The Court has the authority to dismiss a complaint, even when the plaintiff has paid the filing fee, if it determines that the action is frivolous, Fitzgerald v. First E. Seventh Tenants Corp., 221 F.3d 362, 363-64 (2d Cir. 2000) (per curiam) (citing Pillay v. INS, 45 F.3d 14, 16-17 (2d Cir. 1995) (per curiam) (holding that Court of Appeals has inherent authority to dismiss frivolous appeal)), or that the Court lacks subject matter jurisdiction, Ruhrgas AG v. Marathon Oil Co., 526 U.S. 574, 583 (1999). The Court is obliged, however, to construe pro se pleadings liberally, Harris v. Mills, 572 F.3d 66, 72 (2d Cir. 2009), and interpret them to raise the "strongest [claims] that they suggest," Triestman v. Fed. Bureau of Prisons, 470 F.3d 471, 474-75 (2d Cir. 2006) (internal quotation marks and citations omitted) (emphasis in original).

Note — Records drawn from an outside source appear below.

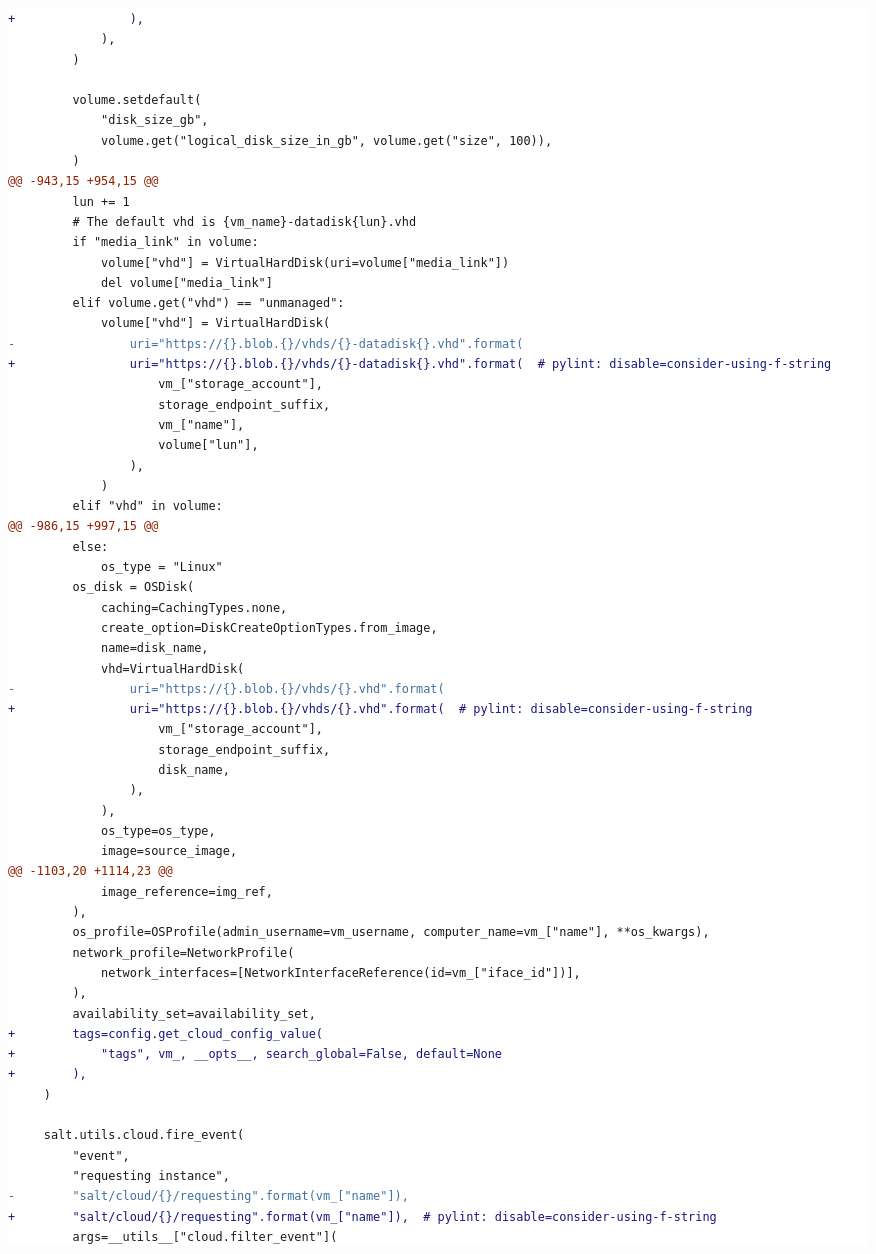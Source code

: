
 ```diff
+                ),
             ),
         )
 
         volume.setdefault(
             "disk_size_gb",
             volume.get("logical_disk_size_in_gb", volume.get("size", 100)),
         )
@@ -943,15 +954,15 @@
         lun += 1
         # The default vhd is {vm_name}-datadisk{lun}.vhd
         if "media_link" in volume:
             volume["vhd"] = VirtualHardDisk(uri=volume["media_link"])
             del volume["media_link"]
         elif volume.get("vhd") == "unmanaged":
             volume["vhd"] = VirtualHardDisk(
-                uri="https://{}.blob.{}/vhds/{}-datadisk{}.vhd".format(
+                uri="https://{}.blob.{}/vhds/{}-datadisk{}.vhd".format(  # pylint: disable=consider-using-f-string
                     vm_["storage_account"],
                     storage_endpoint_suffix,
                     vm_["name"],
                     volume["lun"],
                 ),
             )
         elif "vhd" in volume:
@@ -986,15 +997,15 @@
         else:
             os_type = "Linux"
         os_disk = OSDisk(
             caching=CachingTypes.none,
             create_option=DiskCreateOptionTypes.from_image,
             name=disk_name,
             vhd=VirtualHardDisk(
-                uri="https://{}.blob.{}/vhds/{}.vhd".format(
+                uri="https://{}.blob.{}/vhds/{}.vhd".format(  # pylint: disable=consider-using-f-string
                     vm_["storage_account"],
                     storage_endpoint_suffix,
                     disk_name,
                 ),
             ),
             os_type=os_type,
             image=source_image,
@@ -1103,20 +1114,23 @@
             image_reference=img_ref,
         ),
         os_profile=OSProfile(admin_username=vm_username, computer_name=vm_["name"], **os_kwargs),
         network_profile=NetworkProfile(
             network_interfaces=[NetworkInterfaceReference(id=vm_["iface_id"])],
         ),
         availability_set=availability_set,
+        tags=config.get_cloud_config_value(
+            "tags", vm_, __opts__, search_global=False, default=None
+        ),
     )
 
     salt.utils.cloud.fire_event(
         "event",
         "requesting instance",
-        "salt/cloud/{}/requesting".format(vm_["name"]),
+        "salt/cloud/{}/requesting".format(vm_["name"]),  # pylint: disable=consider-using-f-string
         args=__utils__["cloud.filter_event"](
```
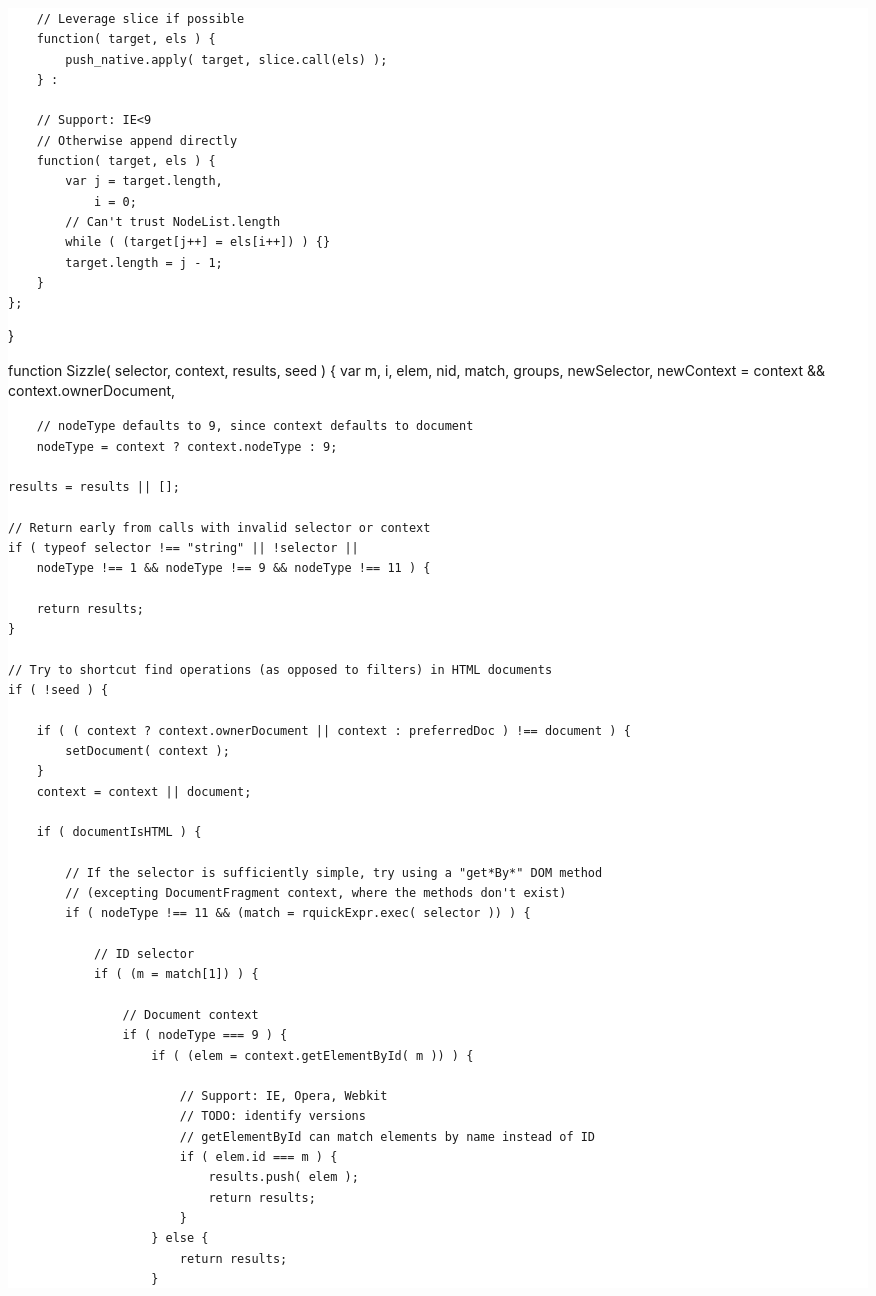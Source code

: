 		// Leverage slice if possible
		function( target, els ) {
			push_native.apply( target, slice.call(els) );
		} :

		// Support: IE<9
		// Otherwise append directly
		function( target, els ) {
			var j = target.length,
				i = 0;
			// Can't trust NodeList.length
			while ( (target[j++] = els[i++]) ) {}
			target.length = j - 1;
		}
	};
}

function Sizzle( selector, context, results, seed ) {
	var m, i, elem, nid, match, groups, newSelector,
		newContext = context && context.ownerDocument,

		// nodeType defaults to 9, since context defaults to document
		nodeType = context ? context.nodeType : 9;

	results = results || [];

	// Return early from calls with invalid selector or context
	if ( typeof selector !== "string" || !selector ||
		nodeType !== 1 && nodeType !== 9 && nodeType !== 11 ) {

		return results;
	}

	// Try to shortcut find operations (as opposed to filters) in HTML documents
	if ( !seed ) {

		if ( ( context ? context.ownerDocument || context : preferredDoc ) !== document ) {
			setDocument( context );
		}
		context = context || document;

		if ( documentIsHTML ) {

			// If the selector is sufficiently simple, try using a "get*By*" DOM method
			// (excepting DocumentFragment context, where the methods don't exist)
			if ( nodeType !== 11 && (match = rquickExpr.exec( selector )) ) {

				// ID selector
				if ( (m = match[1]) ) {

					// Document context
					if ( nodeType === 9 ) {
						if ( (elem = context.getElementById( m )) ) {

							// Support: IE, Opera, Webkit
							// TODO: identify versions
							// getElementById can match elements by name instead of ID
							if ( elem.id === m ) {
								results.push( elem );
								return results;
							}
						} else {
							return results;
						}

The Court assumes familiarity with the underlying facts of this case as summarized in the Court's April 12, 2019 order. Briefly, in 2016, Plaintiff paid Defendant a retainer of 17, 850 Euros, the equivalent of $20,000, to file a lawsuit in this Court "about damages of Reichsmark 1910 against Federal Republic Germany," but no lawsuit was ever filed. (ECF No. 1 ¶ 1.) Plaintiff and Defendant reside in Germany, but Defendant told Plaintiff that he was admitted to the New York bar. Plaintiff later discovered that Defendant's bar membership had been suspended in 2010. Plaintiff asserted that this Court had personal jurisdiction over Defendant pursuant to New York's long-arm statute — New York Civil Practice Law and Rules § 302(a)(1) — because Defendant had engaged in "significant activities" in New York.

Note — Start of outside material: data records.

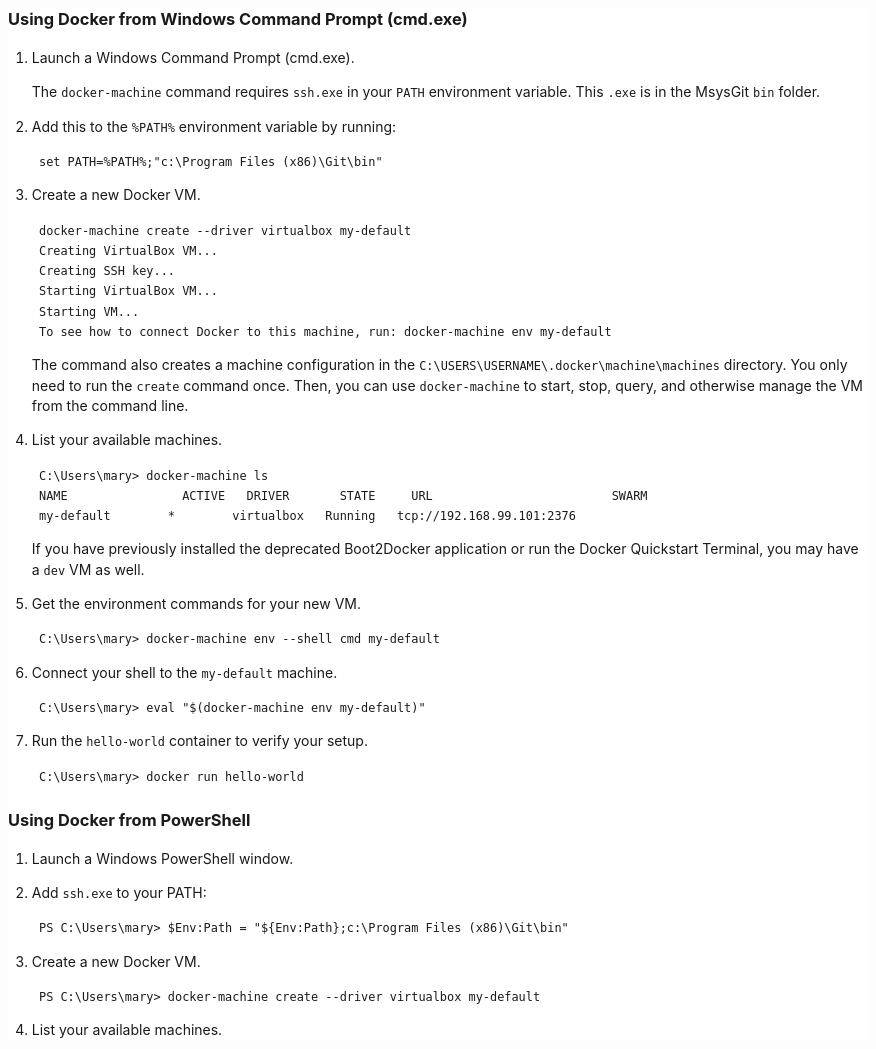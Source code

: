 
### Using Docker from Windows Command Prompt (cmd.exe)

1. Launch a Windows Command Prompt (cmd.exe).

    The `docker-machine` command requires `ssh.exe` in your `PATH` environment
    variable. This `.exe` is in the MsysGit `bin` folder.

2. Add this to the `%PATH%` environment variable by running:

        set PATH=%PATH%;"c:\Program Files (x86)\Git\bin"

3. Create a new Docker VM.

        docker-machine create --driver virtualbox my-default
        Creating VirtualBox VM...
        Creating SSH key...
        Starting VirtualBox VM...
        Starting VM...
        To see how to connect Docker to this machine, run: docker-machine env my-default

    The command also creates a machine configuration in the
    `C:\USERS\USERNAME\.docker\machine\machines` directory. You only need to run the `create`
    command once. Then, you can use `docker-machine` to start, stop, query, and
    otherwise manage the VM from the command line.

4. List your available machines.

        C:\Users\mary> docker-machine ls
        NAME                ACTIVE   DRIVER       STATE     URL                         SWARM
        my-default        *        virtualbox   Running   tcp://192.168.99.101:2376

    If you have previously installed the deprecated Boot2Docker application or
    run the Docker Quickstart Terminal, you may have a `dev` VM as well.

5. Get the environment commands for your new VM.

        C:\Users\mary> docker-machine env --shell cmd my-default

6. Connect your shell to the `my-default` machine.

        C:\Users\mary> eval "$(docker-machine env my-default)"

7. Run the `hello-world` container to verify your setup.

        C:\Users\mary> docker run hello-world

### Using Docker from PowerShell

1. Launch a Windows PowerShell window.

2. Add `ssh.exe` to your PATH:

        PS C:\Users\mary> $Env:Path = "${Env:Path};c:\Program Files (x86)\Git\bin"

3. Create a new Docker VM.

        PS C:\Users\mary> docker-machine create --driver virtualbox my-default

4. List your available machines.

In the April 12, 2019 order, the Court directed Plaintiff to show cause why the matter should not be dismissed for lack of subject matter jurisdiction because: (1) the complaint contained no facts suggesting a cause of action under the Court's federal question jurisdiction, 28 U.S.C. § 1331; and (2) diversity jurisdiction under § 1332 was lacking because no party appeared to be a citizen of the United States. See Grupo Dataflux v. Atlas Global Group, 541 U.S. 567, 569 (2004).

In responses filed on May 15, 2019, Plaintiff asserts that Defendant is a "German citizen, but Defendant is unknown what citizenship he has. It is possible that he has both American and German citizenship." Plaintiff further states, "It is unclear if Defendant is a citizen of U.S. That topic is to reveal in discovery." (ECF Nos. 7, 8.) At no point does Plaintiff assert that Defendant is domiciled in the United States.

English is not Plaintiff's first language. --------


Plaintiff has not alleged facts showing that there is diversity of citizenship in this action. See McNutt v. Gen. Motors Acceptance Corp. of Indiana, 298 U.S. 178, 189 (1936) (holding that the party invoking diversity jurisdiction, "must allege in his pleading the facts essential to show jurisdiction."); Hertz Corp. v. Friend, 559 U.S. 77, 96 (2010) ("The burden of persuasion for establishing diversity jurisdiction, of course, remains on the party asserting it").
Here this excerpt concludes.